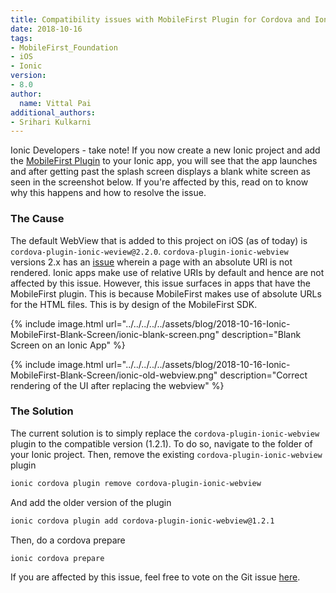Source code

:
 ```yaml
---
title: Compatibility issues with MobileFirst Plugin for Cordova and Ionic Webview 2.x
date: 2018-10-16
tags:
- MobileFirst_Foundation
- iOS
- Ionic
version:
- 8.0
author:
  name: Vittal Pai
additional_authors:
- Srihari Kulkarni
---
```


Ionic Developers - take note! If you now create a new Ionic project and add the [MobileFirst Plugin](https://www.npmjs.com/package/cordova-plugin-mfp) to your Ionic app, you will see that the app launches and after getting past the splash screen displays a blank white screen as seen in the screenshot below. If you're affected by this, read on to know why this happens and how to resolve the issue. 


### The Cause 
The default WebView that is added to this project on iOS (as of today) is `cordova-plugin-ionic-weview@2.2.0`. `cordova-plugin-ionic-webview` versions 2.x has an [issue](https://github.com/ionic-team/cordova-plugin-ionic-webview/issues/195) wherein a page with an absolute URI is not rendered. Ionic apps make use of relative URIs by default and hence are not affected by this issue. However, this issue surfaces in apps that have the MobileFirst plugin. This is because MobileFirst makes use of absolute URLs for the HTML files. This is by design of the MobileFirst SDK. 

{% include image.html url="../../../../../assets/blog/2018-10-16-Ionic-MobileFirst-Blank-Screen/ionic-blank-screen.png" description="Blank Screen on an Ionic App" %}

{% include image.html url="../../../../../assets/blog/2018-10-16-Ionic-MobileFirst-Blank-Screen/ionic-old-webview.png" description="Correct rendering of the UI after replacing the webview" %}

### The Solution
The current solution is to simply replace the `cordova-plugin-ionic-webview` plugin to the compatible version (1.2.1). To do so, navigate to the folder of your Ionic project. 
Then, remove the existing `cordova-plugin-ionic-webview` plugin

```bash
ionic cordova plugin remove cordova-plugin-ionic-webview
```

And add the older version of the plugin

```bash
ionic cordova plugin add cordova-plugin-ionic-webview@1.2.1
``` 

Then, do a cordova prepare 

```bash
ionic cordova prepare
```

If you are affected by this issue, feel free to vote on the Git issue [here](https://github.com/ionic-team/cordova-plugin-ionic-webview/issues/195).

========

• _WHAT TO WORK ON_: If a line in the listing includes the word "blog", it counts; report the number of such lines and nothing else.

• _SOLUTION TO THIS TASK_: 2